Gut Microbiota for Health Conference Update 2019 – Post Series 3
We’re on week 3 of the Gut Microbiota for Health conference update – you will be seeing 5 different articles on the Gut Microbiota for Health conference coming to Ignite. Mark your calendars and stay tuned for the following topics:
- The low FODMAP diet
- Probiotics (today!)
- Personalized nutrition
- Taking care of the gut microbiota
Probiotics & Gut Health
As we understand our own bacteria better, we’re starting to gain a deeper understanding on which bacteria may be effective in different conditions – AND who will best respond.
So the big question is – should you take a probiotic? And what for?
Contrary to popular belief, probiotics do not ‘colonize’ the gut. They are transient. You consume them, they ‘do their thing’, and they exit your body. Your gut microbiota is resilient and doesn’t allow them to stick around for long.
Probiotics can work in specific conditions when taken properly, however – we want to match the RIGHT probiotic, to the RIGHT person, for the RIGHT reason. You do NOT need to take a probiotic every day for good gut health. However, if you struggle with IBS, you may have symptom improvement if you take the right probiotic and measure the outcomes.
When it comes to a probiotic – we want to make sure we choose the right strain, in the right amounts, for the right length of time – and measure the outcomes. Currently, there is good evidence for probiotics in IBS, antibiotic associated diarrhea, C. Diff, infectious diarrhea, and vaginal health – to name a few.
Currently, we have some practice guidelines that look at which probiotics are most appropriate for which conditions. But I think, as research progresses, what REALLY is going to matter is personalized nutrition – or creating probiotics that are individual to YOUR microbiota.
We’re not there yet – so for now, probiotics should ONLY be used in conditions where there is evidence for them! When we use probiotics – we also want to ensure we assess individual outcomes – especially in functional gut disorders. For example, if my patients are interested in taking a probiotic for IBS, we match the right strain to their condition, and test for 1 month. Then we would assess – better, worse or the same? We would discontinue the probiotic to see if symptom improvement lasts, and restart if necessary.

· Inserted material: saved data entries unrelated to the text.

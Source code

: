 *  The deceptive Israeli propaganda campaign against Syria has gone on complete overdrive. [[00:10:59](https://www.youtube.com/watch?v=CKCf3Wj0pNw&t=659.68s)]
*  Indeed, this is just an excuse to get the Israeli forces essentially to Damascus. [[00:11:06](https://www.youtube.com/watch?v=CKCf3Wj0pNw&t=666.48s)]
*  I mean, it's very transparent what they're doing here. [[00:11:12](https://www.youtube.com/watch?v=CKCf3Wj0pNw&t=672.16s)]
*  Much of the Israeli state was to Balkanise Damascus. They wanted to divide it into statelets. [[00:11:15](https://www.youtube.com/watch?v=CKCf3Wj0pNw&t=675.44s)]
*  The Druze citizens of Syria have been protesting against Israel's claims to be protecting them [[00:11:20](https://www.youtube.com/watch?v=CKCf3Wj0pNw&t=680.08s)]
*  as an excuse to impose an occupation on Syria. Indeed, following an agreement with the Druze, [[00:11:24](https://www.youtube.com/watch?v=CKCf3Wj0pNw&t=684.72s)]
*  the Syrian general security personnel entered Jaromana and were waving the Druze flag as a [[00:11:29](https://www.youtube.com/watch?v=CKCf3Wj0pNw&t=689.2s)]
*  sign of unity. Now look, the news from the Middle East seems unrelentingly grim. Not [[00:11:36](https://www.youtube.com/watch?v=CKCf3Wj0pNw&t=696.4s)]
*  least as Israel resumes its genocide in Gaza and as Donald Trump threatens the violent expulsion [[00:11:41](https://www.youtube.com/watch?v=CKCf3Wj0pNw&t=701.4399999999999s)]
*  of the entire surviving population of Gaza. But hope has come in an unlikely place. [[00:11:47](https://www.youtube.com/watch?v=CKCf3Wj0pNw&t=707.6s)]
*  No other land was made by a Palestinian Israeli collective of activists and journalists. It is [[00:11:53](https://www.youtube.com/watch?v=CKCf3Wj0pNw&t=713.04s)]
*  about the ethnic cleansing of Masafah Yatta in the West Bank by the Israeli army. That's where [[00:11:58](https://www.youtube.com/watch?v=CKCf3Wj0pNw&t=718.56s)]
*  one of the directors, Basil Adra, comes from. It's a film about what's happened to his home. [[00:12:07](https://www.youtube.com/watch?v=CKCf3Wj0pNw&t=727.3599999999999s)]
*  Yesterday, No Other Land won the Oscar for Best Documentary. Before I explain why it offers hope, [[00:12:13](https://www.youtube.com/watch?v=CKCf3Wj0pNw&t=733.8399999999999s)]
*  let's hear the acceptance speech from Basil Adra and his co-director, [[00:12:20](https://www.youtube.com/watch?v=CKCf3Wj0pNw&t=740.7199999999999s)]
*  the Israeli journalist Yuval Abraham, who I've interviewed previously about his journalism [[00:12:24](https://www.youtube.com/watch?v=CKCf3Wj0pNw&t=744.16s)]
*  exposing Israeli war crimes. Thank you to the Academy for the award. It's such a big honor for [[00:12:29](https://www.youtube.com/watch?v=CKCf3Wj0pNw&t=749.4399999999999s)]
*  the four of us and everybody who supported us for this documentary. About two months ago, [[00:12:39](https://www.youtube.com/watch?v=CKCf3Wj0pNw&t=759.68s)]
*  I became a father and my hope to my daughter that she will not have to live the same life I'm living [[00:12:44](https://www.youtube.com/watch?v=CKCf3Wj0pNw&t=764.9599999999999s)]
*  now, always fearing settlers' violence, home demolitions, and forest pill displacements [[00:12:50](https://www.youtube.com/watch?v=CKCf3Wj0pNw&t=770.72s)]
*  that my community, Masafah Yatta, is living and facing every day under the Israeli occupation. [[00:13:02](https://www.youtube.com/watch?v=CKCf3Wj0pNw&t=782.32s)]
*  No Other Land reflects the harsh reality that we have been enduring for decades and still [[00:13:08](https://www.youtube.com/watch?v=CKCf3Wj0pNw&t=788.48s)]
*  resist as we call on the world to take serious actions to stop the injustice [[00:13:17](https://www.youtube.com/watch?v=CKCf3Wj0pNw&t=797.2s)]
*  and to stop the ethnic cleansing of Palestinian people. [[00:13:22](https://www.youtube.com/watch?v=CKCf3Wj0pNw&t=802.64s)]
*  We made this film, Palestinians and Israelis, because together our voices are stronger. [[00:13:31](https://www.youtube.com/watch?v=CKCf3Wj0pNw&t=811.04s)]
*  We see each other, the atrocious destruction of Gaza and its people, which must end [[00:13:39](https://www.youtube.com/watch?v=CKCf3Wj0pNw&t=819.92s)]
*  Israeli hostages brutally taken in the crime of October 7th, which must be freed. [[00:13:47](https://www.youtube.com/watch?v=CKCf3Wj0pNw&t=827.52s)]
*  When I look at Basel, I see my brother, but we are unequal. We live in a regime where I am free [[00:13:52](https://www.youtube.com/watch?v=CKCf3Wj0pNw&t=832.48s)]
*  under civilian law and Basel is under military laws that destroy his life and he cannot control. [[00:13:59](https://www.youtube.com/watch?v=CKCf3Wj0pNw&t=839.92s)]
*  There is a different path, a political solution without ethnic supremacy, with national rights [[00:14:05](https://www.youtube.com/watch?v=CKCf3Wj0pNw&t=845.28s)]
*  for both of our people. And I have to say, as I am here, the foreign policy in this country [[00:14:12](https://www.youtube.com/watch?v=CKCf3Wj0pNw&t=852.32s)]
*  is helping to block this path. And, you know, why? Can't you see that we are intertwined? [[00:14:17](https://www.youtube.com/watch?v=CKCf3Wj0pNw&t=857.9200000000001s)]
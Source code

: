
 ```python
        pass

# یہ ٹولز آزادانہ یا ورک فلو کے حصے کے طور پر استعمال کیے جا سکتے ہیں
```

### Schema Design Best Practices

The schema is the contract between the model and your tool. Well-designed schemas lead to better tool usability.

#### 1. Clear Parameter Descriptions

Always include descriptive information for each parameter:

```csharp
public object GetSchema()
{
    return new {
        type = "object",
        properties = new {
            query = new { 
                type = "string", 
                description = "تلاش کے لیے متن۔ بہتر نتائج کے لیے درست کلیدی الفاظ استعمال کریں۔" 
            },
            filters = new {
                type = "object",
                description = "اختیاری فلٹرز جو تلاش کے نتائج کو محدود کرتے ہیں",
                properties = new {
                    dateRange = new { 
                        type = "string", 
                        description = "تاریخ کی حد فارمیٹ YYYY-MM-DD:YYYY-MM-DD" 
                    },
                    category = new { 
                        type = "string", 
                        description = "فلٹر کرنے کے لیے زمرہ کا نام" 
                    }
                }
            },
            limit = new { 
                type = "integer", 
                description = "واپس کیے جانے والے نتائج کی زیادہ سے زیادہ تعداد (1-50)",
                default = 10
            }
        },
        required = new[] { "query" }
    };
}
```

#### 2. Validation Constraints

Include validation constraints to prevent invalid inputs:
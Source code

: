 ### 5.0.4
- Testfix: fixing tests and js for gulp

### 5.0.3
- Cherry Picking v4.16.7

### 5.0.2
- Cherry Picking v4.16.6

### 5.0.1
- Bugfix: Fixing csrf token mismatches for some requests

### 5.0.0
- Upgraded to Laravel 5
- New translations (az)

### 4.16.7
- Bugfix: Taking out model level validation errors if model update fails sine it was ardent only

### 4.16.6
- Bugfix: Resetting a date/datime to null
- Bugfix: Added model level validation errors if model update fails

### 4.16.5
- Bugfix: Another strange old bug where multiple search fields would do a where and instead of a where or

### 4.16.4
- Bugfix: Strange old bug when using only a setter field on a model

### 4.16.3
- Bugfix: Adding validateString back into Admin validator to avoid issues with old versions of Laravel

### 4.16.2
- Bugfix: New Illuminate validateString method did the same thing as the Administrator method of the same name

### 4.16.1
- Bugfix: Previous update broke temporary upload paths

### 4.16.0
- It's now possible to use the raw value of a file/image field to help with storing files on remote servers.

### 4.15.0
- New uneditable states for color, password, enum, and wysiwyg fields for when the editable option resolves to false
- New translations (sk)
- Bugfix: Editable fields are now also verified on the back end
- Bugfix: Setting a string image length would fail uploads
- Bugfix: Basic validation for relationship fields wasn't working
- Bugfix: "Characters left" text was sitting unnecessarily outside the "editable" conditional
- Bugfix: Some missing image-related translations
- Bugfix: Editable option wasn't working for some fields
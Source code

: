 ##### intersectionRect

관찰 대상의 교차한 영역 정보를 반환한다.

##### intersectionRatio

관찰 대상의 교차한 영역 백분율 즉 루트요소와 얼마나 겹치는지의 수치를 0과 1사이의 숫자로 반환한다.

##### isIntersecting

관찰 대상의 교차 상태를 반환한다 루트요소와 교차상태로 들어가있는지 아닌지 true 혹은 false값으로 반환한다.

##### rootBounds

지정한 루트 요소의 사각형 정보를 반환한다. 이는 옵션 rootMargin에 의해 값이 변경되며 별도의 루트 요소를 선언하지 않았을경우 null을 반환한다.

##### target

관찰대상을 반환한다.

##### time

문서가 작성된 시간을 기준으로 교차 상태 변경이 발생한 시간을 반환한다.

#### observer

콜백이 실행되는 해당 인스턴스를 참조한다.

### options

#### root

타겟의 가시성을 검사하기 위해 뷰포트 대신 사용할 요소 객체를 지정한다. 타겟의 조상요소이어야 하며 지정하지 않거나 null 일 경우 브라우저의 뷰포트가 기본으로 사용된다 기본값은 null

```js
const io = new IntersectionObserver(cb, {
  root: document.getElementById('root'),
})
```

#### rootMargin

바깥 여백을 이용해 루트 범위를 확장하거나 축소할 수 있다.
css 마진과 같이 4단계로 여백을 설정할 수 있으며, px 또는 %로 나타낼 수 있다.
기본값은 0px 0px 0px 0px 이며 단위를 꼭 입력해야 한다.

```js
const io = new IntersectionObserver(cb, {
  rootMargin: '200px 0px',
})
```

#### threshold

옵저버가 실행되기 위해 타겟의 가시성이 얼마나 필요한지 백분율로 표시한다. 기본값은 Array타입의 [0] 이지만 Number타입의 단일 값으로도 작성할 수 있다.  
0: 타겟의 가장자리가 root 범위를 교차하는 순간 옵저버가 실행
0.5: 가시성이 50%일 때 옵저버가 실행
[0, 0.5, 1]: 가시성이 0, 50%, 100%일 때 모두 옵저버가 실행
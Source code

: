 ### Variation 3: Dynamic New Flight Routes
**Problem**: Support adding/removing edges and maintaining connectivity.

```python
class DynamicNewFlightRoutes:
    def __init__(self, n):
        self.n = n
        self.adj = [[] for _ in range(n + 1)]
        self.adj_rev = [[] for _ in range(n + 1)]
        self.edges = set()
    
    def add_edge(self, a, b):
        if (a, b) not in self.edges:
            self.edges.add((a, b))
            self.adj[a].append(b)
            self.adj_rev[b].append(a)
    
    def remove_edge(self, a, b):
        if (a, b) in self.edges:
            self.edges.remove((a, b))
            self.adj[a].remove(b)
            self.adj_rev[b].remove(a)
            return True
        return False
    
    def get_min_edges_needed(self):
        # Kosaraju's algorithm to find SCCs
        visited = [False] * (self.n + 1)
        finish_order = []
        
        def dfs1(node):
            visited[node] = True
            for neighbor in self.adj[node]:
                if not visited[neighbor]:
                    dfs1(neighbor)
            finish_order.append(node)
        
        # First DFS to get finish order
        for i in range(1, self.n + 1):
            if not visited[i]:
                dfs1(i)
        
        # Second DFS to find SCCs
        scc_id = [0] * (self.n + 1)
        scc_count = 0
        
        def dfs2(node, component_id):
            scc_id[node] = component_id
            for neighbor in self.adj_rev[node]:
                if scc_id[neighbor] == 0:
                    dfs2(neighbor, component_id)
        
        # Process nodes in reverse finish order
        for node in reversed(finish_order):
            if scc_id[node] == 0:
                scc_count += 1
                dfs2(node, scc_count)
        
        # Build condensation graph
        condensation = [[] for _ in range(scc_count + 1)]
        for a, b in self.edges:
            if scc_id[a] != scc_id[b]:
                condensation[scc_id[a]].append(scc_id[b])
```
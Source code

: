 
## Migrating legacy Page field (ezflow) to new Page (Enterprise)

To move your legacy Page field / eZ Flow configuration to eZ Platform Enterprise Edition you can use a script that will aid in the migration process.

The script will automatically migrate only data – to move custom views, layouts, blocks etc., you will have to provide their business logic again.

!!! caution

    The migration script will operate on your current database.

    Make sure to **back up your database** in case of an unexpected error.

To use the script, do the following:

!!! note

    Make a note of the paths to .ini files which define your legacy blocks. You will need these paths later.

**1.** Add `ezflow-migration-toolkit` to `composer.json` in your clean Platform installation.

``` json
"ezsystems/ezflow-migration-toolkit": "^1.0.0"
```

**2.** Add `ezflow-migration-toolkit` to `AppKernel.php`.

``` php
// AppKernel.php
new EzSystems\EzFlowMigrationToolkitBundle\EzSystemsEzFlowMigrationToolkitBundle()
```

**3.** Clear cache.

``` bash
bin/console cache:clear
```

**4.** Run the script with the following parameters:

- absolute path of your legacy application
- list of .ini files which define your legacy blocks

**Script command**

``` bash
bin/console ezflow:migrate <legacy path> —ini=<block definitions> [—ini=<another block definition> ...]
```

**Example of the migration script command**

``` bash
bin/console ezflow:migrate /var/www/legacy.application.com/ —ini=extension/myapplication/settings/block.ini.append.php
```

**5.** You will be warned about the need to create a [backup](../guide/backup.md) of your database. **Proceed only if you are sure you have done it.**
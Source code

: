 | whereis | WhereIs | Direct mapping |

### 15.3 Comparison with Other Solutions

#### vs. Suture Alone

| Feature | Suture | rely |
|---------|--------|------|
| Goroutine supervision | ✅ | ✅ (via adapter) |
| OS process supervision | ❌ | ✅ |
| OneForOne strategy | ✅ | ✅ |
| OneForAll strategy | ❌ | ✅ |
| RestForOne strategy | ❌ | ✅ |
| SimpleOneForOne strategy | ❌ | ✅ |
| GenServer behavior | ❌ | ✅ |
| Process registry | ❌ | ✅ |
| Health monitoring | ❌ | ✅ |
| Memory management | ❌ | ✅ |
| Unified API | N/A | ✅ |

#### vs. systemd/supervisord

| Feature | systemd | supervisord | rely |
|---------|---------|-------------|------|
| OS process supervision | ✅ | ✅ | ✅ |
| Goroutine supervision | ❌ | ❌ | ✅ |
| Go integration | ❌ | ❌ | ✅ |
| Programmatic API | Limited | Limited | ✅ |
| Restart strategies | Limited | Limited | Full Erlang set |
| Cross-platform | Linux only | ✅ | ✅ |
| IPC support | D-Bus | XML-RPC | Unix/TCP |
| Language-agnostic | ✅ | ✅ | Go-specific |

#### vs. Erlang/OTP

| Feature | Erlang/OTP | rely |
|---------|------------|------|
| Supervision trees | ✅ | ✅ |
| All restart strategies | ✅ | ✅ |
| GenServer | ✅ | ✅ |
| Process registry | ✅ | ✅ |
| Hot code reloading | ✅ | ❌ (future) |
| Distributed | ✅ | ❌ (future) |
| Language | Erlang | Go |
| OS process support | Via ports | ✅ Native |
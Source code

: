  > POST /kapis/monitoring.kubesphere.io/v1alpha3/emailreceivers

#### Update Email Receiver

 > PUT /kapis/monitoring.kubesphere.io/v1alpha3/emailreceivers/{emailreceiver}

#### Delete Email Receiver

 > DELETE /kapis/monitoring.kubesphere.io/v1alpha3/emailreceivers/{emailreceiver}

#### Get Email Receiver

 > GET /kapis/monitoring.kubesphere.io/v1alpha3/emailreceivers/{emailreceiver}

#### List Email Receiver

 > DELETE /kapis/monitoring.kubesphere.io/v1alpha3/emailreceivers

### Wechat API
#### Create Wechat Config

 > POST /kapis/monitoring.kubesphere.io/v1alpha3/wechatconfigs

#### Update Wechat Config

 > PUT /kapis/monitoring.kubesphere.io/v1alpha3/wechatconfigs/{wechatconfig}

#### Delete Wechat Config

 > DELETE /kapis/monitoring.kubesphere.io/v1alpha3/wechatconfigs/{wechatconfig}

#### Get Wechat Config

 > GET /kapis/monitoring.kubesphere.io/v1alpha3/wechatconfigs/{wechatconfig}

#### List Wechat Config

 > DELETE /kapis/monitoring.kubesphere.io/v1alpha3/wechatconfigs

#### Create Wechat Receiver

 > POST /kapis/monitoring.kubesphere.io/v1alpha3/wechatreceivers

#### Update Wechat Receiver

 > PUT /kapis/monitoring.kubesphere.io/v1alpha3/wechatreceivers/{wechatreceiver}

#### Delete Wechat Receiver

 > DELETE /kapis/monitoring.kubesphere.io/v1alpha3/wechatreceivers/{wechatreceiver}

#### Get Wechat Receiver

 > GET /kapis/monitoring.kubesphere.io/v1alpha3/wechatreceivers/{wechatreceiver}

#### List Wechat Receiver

If you’re interested in using a probiotic for a specific condition – work with a dietitian at Ignite, or talk to your doctor or pharmacist. If you’re taking a probiotic pill for ‘good health’ – good news – I just saved you $30+ dollars a month – you can discontinue it!
- You do not need a probiotic for ‘good health’
- Certain probiotics are ONLY evidence based in specific conditions. Be sure you’re taking an evidence-based probiotic for your condition – check with your doctor, dietitian, or pharmacist!
Hungin, A. P. S., Mitchell, C. R., Whorwell, P., Mulligan, C., Cole, O., Agréus, L., … & Seifert, B. (2018). Systematic review: probiotics in the management of lower gastrointestinal symptoms–an updated evidence‐based international consensus. Alimentary pharmacology & therapeutics, 47(8), 1054-1070.